The government paid social media influencers and reality TV starts to promote the NHS Test and Trace system, which failed to reach its 80 per cent target for the ninth week in a row.
A spokesperson said the government had a responsibility to “use every means possible” to keep the public informed during the pandemic.
They told the Press Association: “Our use of social media influencers has meant over 7 million people have been reached. This is just one part of a wider campaign utilising TV, radio, social, print and other advertisements to ensure the public has the information it needs.”
Love Island stars Shaughna Phillips, Chris Hughes and Josh Denzel were among those paid by the Cabinet Office to tell their online followers testing for Covid-19 was “free, quick and vital to stop the spread”, the Sunday Mirror reported.
However, both Phillips and Hughes have posted images online in the last month showing them failing to socially distance from others on Mediterranean islands.
The Sunday Mirror cited a social media expert saying the stars would usually command between £5,000 and £10,000 for an ad post.
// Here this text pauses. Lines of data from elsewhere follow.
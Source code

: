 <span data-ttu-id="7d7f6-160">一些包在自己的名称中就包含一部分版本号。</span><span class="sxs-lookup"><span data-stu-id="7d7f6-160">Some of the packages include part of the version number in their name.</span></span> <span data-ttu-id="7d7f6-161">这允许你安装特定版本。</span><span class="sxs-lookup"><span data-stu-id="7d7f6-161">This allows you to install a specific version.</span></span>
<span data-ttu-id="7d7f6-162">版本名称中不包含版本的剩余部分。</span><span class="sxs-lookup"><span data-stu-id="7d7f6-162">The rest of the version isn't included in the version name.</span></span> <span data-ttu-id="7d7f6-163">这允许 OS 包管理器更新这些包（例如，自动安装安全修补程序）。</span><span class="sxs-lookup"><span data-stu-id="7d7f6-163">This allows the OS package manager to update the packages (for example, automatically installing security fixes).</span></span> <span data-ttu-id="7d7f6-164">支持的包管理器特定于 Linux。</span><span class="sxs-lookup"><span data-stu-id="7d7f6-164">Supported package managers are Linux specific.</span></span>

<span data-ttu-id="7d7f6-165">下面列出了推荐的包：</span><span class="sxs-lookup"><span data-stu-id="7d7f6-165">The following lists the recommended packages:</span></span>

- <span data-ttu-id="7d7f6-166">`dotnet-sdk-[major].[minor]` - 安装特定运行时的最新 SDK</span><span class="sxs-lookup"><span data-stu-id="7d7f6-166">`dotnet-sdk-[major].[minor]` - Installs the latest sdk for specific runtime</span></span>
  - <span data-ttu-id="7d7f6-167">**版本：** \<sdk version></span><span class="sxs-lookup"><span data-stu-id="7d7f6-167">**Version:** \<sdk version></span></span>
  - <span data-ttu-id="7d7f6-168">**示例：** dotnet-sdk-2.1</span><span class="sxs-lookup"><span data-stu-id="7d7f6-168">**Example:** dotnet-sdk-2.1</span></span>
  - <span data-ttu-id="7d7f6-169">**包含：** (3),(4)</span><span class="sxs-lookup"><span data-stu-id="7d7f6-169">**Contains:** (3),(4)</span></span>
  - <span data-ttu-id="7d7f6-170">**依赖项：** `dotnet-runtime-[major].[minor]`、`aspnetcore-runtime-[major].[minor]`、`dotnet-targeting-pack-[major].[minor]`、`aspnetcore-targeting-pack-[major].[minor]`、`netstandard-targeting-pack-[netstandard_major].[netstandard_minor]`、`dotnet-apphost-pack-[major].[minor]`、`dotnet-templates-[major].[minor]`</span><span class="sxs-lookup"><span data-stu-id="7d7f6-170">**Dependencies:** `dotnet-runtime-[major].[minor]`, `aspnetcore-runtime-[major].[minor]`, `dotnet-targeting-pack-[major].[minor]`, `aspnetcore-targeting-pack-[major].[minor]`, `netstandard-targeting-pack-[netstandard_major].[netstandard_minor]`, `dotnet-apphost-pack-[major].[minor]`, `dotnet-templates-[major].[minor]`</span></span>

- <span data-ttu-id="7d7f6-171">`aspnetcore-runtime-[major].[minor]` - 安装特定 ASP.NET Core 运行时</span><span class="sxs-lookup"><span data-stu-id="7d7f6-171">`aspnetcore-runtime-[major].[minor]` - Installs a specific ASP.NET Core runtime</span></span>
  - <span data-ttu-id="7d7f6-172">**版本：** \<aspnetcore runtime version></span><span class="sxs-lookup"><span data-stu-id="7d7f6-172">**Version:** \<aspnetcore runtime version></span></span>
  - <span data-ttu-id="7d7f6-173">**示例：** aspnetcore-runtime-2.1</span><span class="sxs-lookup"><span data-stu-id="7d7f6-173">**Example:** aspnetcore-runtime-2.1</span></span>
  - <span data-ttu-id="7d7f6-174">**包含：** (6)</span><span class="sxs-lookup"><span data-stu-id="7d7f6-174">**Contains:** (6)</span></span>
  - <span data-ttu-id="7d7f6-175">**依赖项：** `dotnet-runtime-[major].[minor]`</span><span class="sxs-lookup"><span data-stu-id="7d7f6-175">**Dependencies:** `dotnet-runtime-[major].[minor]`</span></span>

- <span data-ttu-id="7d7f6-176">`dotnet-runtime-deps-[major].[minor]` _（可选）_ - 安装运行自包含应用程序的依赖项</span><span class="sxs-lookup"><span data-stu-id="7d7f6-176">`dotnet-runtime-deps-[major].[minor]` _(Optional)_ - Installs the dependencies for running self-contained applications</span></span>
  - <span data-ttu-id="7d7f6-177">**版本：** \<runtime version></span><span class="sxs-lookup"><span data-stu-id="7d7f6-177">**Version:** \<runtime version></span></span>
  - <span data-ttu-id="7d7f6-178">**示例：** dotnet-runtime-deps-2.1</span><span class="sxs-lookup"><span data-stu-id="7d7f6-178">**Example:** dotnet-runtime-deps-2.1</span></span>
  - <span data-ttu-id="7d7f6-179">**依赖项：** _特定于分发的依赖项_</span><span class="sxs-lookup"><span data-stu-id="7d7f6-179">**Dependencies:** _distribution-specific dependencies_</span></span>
The government spokesperson said: “All costs involved in the campaign will be published as part of the regular transparency reports on gov.uk.”
The celebrities could also face an investigation by the Advertising Standards Agency after not initially labelling their posts as advertisements.
The government’s spokesperson indicated the Cabinet Office had been clear about labelling such content correctly and noted all three posts had “now” been marked as ads.
It comes after recent data showed three-quarters of close contacts of people who tested positive for Covid-19 were reached through the Test and Trace system, once again falling short of the government’s target.
Some 75.5 per cent of close contacts in England were reached in the week ending 19 August.
While this is up from 71.6 per cent in the previous week, it is the ninth week in a row where the government’s Scientific Advisory Group for Emergencies (Sage) target of isolating 80 per cent of contacts of coronavirus cases within 48-72 hours has been missed.
Ahead of the figures being published the health secretary, Matt Hancock, acknowledged the system was “not quite there”.